Case studies

Auditing the Innovation Capability of a leading South East Asia Telecom

Auditing the Innovation Capability of a leading South East Asia Telecom

Overview

Where they were

Our client was one of the largest mobile carriers in ASEAN, with an annual revenue above $9 billion and a headcount of 25,000 employees spread across multiple national sites.

When we started working with them, they were working on transforming to become a digital telecommunication company and implement a new customer-oriented business and company operational strategy. The aim was to make the organisation leaner and more able to adapt to the fast-changing nature of the industry, as well as deliver a higher quality customer experience.

To achieve this, they had recently created a centralised corporate innovation lab to build digital products and augment the group’s digital capabilities.

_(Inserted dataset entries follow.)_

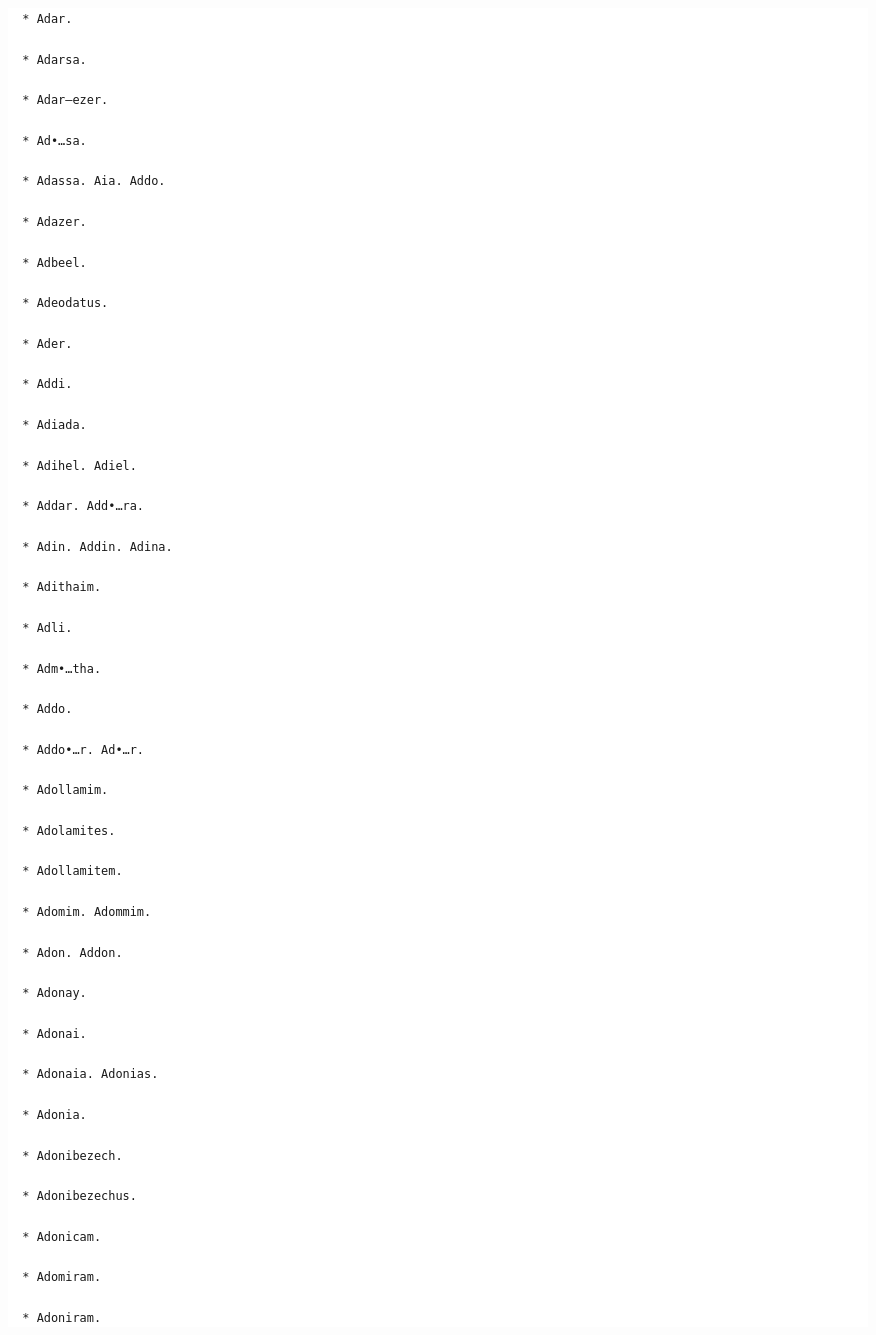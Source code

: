       * Adar.

      * Adarsa.

      * Adar—ezer.

      * Ad•…sa.

      * Adassa. Aia. Addo.

      * Adazer.

      * Adbeel.

      * Adeodatus.

      * Ader.

      * Addi.

      * Adiada.

      * Adihel. Adiel.

      * Addar. Add•…ra.

      * Adin. Addin. Adina.

      * Adithaim.

      * Adli.

      * Adm•…tha.

      * Addo.

      * Addo•…r. Ad•…r.

      * Adollamim.

      * Adolamites.

      * Adollamitem.

      * Adomim. Adommim.

      * Adon. Addon.

      * Adonay.

      * Adonai.

      * Adonaia. Adonias.

      * Adonia.

      * Adonibezech.

      * Adonibezechus.

      * Adonicam.

      * Adomiram.

      * Adoniram.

Where they needed to get to

With their innovation lab set up, the client was already well on their innovation journey. But they wanted to continue improving and therefore needed to know what their current innovation blockers were, how mature their innovation capability was relative to the industry and how to develop an improvement roadmap for their innovation-led culture.

As a massive organisation, they also needed an external innovation consultancy with experience working on innovation maturity to make sure they got a clear, unbiased perspective across both the organisation as a whole and its individual business units.

Measuring innovation maturity Asian telecoms

Our approach

How we drew the roadmap

As the goal behind assessing the client’s innovation capabilities was to help them improve, we agreed on three main deliverables that could help draw that path forward:

  • Innovation Maturity Report and data – offering the company the ability to understand their current innovation capability level and what was holding them back, as well as benchmarking against industry peers.
  • Prioritised capability blockers – a prioritised breakdown of current innovation blockers, the impact they have on the organisation’s innovation capability and what’s needed to remove or alleviate each one.
  • Improvement Report – solutions and best practices on how to remove every innovation capability blocker identified in the assessment, aligned with the innovation maturity report.

Assessing their current innovation capability

We began the project by deploying our proprietary software, the Assessment for Innovation Maturity (AIM). AIM helps leaders tackle the challenge of driving growth through innovation by not only pinpointing the current state but defining the specific areas of focus for the strategic drive to increase innovation capability and culture.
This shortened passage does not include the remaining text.